This article is part 2 of a 2 part series. For Part 1, click here.
Our current Whiplash topic continues from last month when we reviewed the “mechanism of injury,” the “type of injury,” and “prognosis.” This month, we will review the “nuts and bolts” of the whiplash injury or whiplash associated disorders (WAD).
Whiplash diagnosis: The diagnosis of whiplash first and foremost requires a thorough history. Here, your doctor will discuss the factors leading up to the MVC (motor vehicle collision), the angle or direction of impact (front end, angular, side or T-bone, rear end), whether the head was pointed straight or rotated, whether the head hit anything inside the car, airbag deployment and any related injury, seat belt location and effectiveness, the conditions of the day (weather, road, lighting, etc.), the onset of each injured area including neck, upper/lower back, headache, memory loss, and radiating symptoms (time lapse to symptom onset), ER/ambulance involvement, the initial 24-48 hours, the point of maximum pain intensity, job and non-vocational capabilities, prior test results (x-ray, CT, MRI, lab, etc.), prior treatment effectiveness, and more! The physical examination centers on observation (posture, patient distress, mood); palpation or touching the injured areas; orthopedic tests (looking for positions that either relieve or increase symptoms); range of motion tests (how far forward, back, sideways, and in rotation can the head be voluntarily moved and its related level of comfort, speed/quality of motion); a neurological exam (sensory, motor, cranial nerves, etc.); and special tests (x-ray, CT, MRI, lab, etc.), if not previously done.

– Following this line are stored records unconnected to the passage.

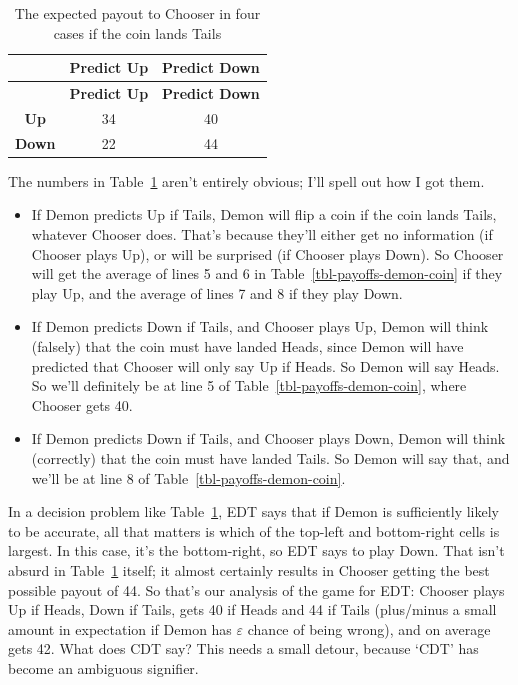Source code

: \documentclass[
  10pt,
  letterpaper,
  DIV=11,
  numbers=noendperiod,
  twoside]{scrartcl}
\providecommand{\tightlist}{%
  \setlength{\itemsep}{0pt}\setlength{\parskip}{0pt}}\usepackage{longtable,booktabs,array}
\begin{document}
\begin{longtable}[]{@{}ccc@{}}
\caption{The expected payout to Chooser in four cases if the coin lands
Tails}\label{tbl-payout-if-tails}\tabularnewline
\toprule\noalign{}
& \textbf{Predict Up} & \textbf{Predict Down} \\
\midrule\noalign{}
\endfirsthead
\toprule\noalign{}
& \textbf{Predict Up} & \textbf{Predict Down} \\
\midrule\noalign{}
\endhead
\bottomrule\noalign{}
\endlastfoot
\textbf{Up} & 34 & 40 \\
\textbf{Down} & 22 & 44 \\
\end{longtable}

The numbers in Table~\ref{tbl-payout-if-tails} aren't entirely obvious;
I'll spell out how I got them.

\begin{itemize}
\tightlist
\item
  If Demon predicts Up if Tails, Demon will flip a coin if the coin
  lands Tails, whatever Chooser does. That's because they'll either get
  no information (if Chooser plays Up), or will be surprised (if Chooser
  plays Down). So Chooser will get the average of lines 5 and 6 in
  Table~\ref{tbl-payoffs-demon-coin} if they play Up, and the average of
  lines 7 and 8 if they play Down.
\item
  If Demon predicts Down if Tails, and Chooser plays Up, Demon will
  think (falsely) that the coin must have landed Heads, since Demon will
  have predicted that Chooser will only say Up if Heads. So Demon will
  say Heads. So we'll definitely be at line 5 of
  Table~\ref{tbl-payoffs-demon-coin}, where Chooser gets 40.
\item
  If Demon predicts Down if Tails, and Chooser plays Down, Demon will
  think (correctly) that the coin must have landed Tails. So Demon will
  say that, and we'll be at line 8 of
  Table~\ref{tbl-payoffs-demon-coin}.
\end{itemize}

In a decision problem like Table~\ref{tbl-payout-if-tails}, EDT says
that if Demon is sufficiently likely to be accurate, all that matters is
which of the top-left and bottom-right cells is largest. In this case,
it's the bottom-right, so EDT says to play Down. That isn't absurd in
Table~\ref{tbl-payout-if-tails} itself; it almost certainly results in
Chooser getting the best possible payout of 44. So that's our analysis
of the game for EDT: Chooser plays Up if Heads, Down if Tails, gets 40
if Heads and 44 if Tails (plus/minus a small amount in expectation if
Demon has \(\varepsilon\) chance of being wrong), and on average gets
42. What does CDT say? This needs a small detour, because `CDT' has
become an ambiguous signifier.
\end{document}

Course of care: The type and length of treatment will vary based on the degree of injury (see last month’s “prognosis” discussion), the initial response to care (improvement vs. worsening), the compliance of the patient in modifying their activities, performing home-based care (ice, rest, exercise, etc.), and the patient’s motivation to get better. The latter may be partially dependent on factors like whether there is litigation planned or occurring, their belief that they will “get better,” and how the healthcare provider manages the care (the use of passive approaches where the patient must go and see the doctor vs. active approaches where the patient is taught how to self-manage through diet, exercise, activity modifications, education, etc.)
Treatment options: The patient has the choice of following a traditional medical model of initial anti-inflammatory medication, patient education, wait and watch, and/or a physical therapy referral. The chiropractic approach includes patient education, anti-inflammatory approaches (ice – NOT HEAT, anti-inflammatory herbs), exercise training, and manual therapies (including spinal adjustments). The latter, when applied properly, has been found to return patients to work faster than other approaches with a shorter recovery time and is less costly and more satisfying. When comparing treatment options beyond 6 or 12 months, the differences are more subtle. Other treatment options include acupuncture, massage therapy, and various forms of exercise. When necessary, injections, narcotics, and other pharmaceutical options exist but are not recommended as initial care approaches. Behavioral and cognitive therapy can help people cope with chronic, permanent pain related problems. There are many approaches to the management of whiplash and the patient needs a “quarterback” or someone to help them with these decisions. This is perhaps the most important role of the chiropractor!